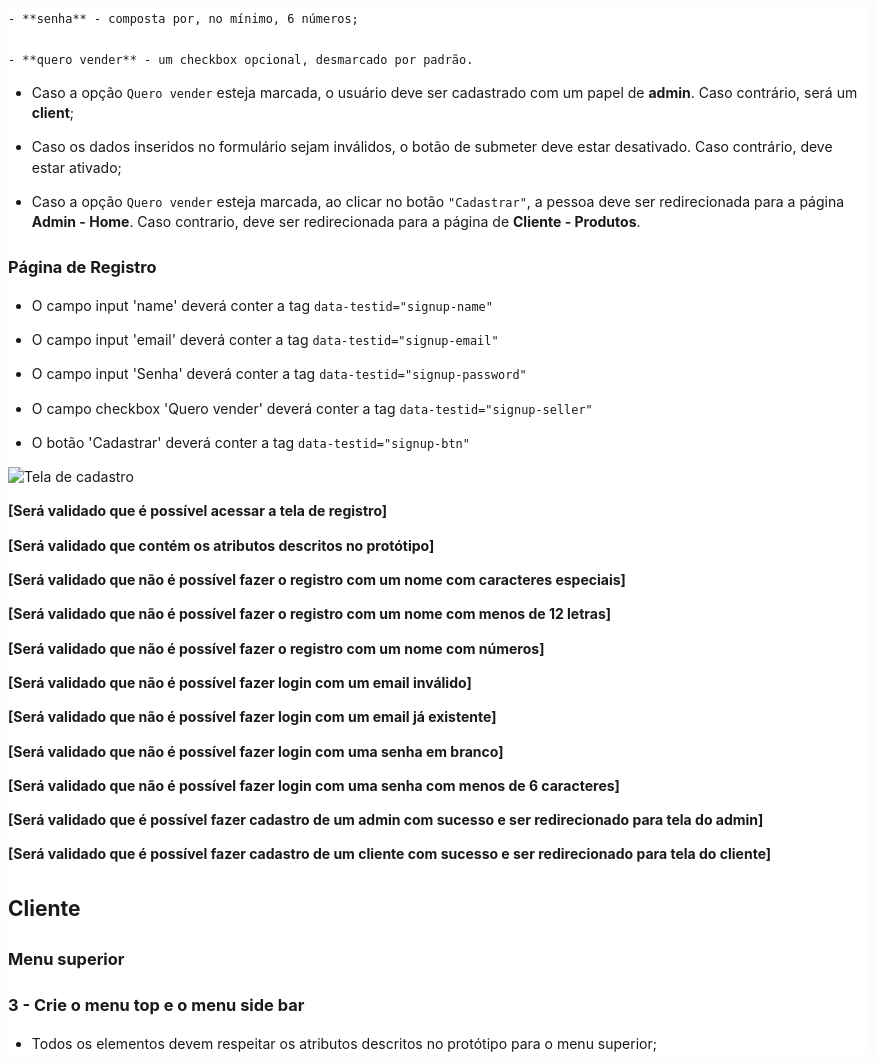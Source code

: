    - **senha** - composta por, no mínimo, 6 números;

    - **quero vender** - um checkbox opcional, desmarcado por padrão.

- Caso a opção `Quero vender` esteja marcada, o usuário deve ser cadastrado com um papel de **admin**. Caso contrário, será um **client**;

- Caso os dados inseridos no formulário sejam inválidos, o botão de submeter deve estar desativado. Caso contrário, deve estar ativado;

- Caso a opção `Quero vender` esteja marcada, ao clicar no botão `"Cadastrar"`, a pessoa deve ser redirecionada para a página **Admin - Home**. Caso contrario, deve ser redirecionada para a página de **Cliente - Produtos**.

### Página de Registro 

- O campo input 'name' deverá conter a tag `data-testid="signup-name"`

- O campo input 'email' deverá conter a tag `data-testid="signup-email"`

- O campo input 'Senha' deverá conter a tag `data-testid="signup-password"`

- O campo checkbox 'Quero vender' deverá conter a tag `data-testid="signup-seller"`

- O botão 'Cadastrar' deverá conter a tag `data-testid="signup-btn"`

![Tela de cadastro](./public/cadastro.png)

**[Será validado que é possível acessar a tela de registro]**

**[Será validado que contém os atributos descritos no protótipo]**

**[Será validado que não é possível fazer o registro com um nome com caracteres especiais]**

**[Será validado que não é possível fazer o registro com um nome com menos de 12 letras]**

**[Será validado que não é possível fazer o registro com um nome com números]**

**[Será validado que não é possível fazer login com um email inválido]**

**[Será validado que não é possível fazer login com um email já existente]**

**[Será validado que não é possível fazer login com uma senha em branco]**

**[Será validado que não é possível fazer login com uma senha com menos de 6 caracteres]**

**[Será validado que é possível fazer cadastro de um admin com sucesso e ser redirecionado para tela do admin]**

**[Será validado que é possível fazer cadastro de um cliente com sucesso e ser redirecionado para tela do cliente]**

## Cliente 

### Menu superior 

### 3 - Crie o menu top e o menu side bar

- Todos os elementos devem respeitar os atributos descritos no protótipo para o menu superior;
==================================================
▸ **Your assignment**: In the entries above, restate word for word the lines between the one holding "- O campo input 'Senha'" and the one holding "email já existente]**", inclusive, and nothing besides.

▸ **Answer to this problem**:
- O campo input 'Senha' deverá conter a tag `data-testid="signup-password"`

- O campo checkbox 'Quero vender' deverá conter a tag `data-testid="signup-seller"`

- O botão 'Cadastrar' deverá conter a tag `data-testid="signup-btn"`

![Tela de cadastro](./public/cadastro.png)

**[Será validado que é possível acessar a tela de registro]**

**[Será validado que contém os atributos descritos no protótipo]**

**[Será validado que não é possível fazer o registro com um nome com caracteres especiais]**

**[Será validado que não é possível fazer o registro com um nome com menos de 12 letras]**

**[Será validado que não é possível fazer o registro com um nome com números]**

**[Será validado que não é possível fazer login com um email inválido]**

**[Será validado que não é possível fazer login com um email já existente]**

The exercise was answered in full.